The Petrol PCBP-1 Mini DV Hiker Backpack is a medium-size backpack designed to carry a camcorder and laptop in hard-to-get-to locations. It has zippered compartments inside for accessories. It fits the Canon Optura X1 and similar size cameras. $175.
Porta-Brace’s BK-3 backpack is for camcorders such as Panasonic’s AG-DVX100. It has hide-away backpack straps, a shoulder strap and a suede handle. A padded frame protects the equipment inside. It includes a special laptop section and an external pocket for lightweight tripods. $260.
If you prefer to roll your gear instead of carrying it, then rolling cases are for you. They are well suited for traveling documentarians, and for carrying extra heavy equipment.
The Lowepro Pro Roller 1 Rolling Camera Case, with sealed-bearing, in-line skate wheels and an extendable and single-handle tube system delivers perfect balance so it rolls effortlessly. It converts into a backpack with tuck-away ergonomic harness and waist belt. The customizable interior with adjustable, padded dividers and its all-weather cover will keep your gear well protected. It also includes two tripod and light stand holders. $239.
Zero Halliburton makes the Zeroller ZR107C-SI, a heat-tempered aluminum rolling case, with a triple-digit combination lock, high-density foam padding, and a neoprene gasket that keeps out dust and moisture. $475.
Bags for Accessories
What about protection for your tripods, light kits, mixers, microphones, etc?

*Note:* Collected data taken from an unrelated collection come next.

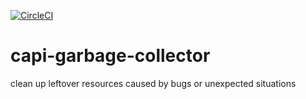 [![CircleCI](https://circleci.com/gh/giantswarm/capi-garbage-collector.svg?style=shield)](https://circleci.com/gh/giantswarm/capi-garbage-collector)

# capi-garbage-collector

clean up leftover resources  caused by bugs or unexpected situations

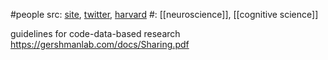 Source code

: #people 
src: [site](https://gershmanlab.com), [twitter](https://x.com/gershbrain), [harvard](https://psychology.fas.harvard.edu/people/samuel-j-gershman) 
#: [[neuroscience]], [[cognitive science]] 

guidelines for code-data-based research
https://gershmanlab.com/docs/Sharing.pdf


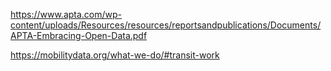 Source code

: https://www.apta.com/wp-content/uploads/Resources/resources/reportsandpublications/Documents/APTA-Embracing-Open-Data.pdf

https://mobilitydata.org/what-we-do/#transit-work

You can bag these separately too. Some manufacturers make bags specifically for accessories, like Photoflex, with its Transpac Multi Kit Case for your lighting kits and tripod. This bag has double-stitched seams, oversized zippers, and customizable divider systems. $199.
The Fiberbilt 515-1250 Tripod/Light Stand Case is a tubular transit case made to ship tripods and light stands up to 50" long with a diameter up to 12". It is lightweight with a double wall construction inside, and with ½-inch foam lining in top and bottom. $194.
Tool Pouches, Belt and Hip Packs
Tool pouches, fanny pouches, belt and hip packs, are all very convenient for storing smaller items and personal belongings. These bags allow for quick and easy access to your belongings.
The Porta-Brace HP-1 Hip Pack will hold your tapes, batteries, even personal paraphernalia. The principal compartment has a reinforced interior and extra pockets for small items. The Hip Packs come with a Porta-Brace water bottle, wide quick-release belt and a small shoulder strap. $79.
For your tools and other video paraphernalia, there is the Rolling Gear Bag from SetWear. It contains multiple pockets, solid neoprene wheels, and interior padding to protect your gear. $80.
Smart videographers appreciate the value of a quality bag to store their equipment. It not only safeguards your camcorder and accessories from dents and scratches, but it can also prolongs the quality of their performance. You will operate more efficiently when you are confident. And you will be confident knowing that your video equipment is in top-notch condition. It just makes good sense to bag it!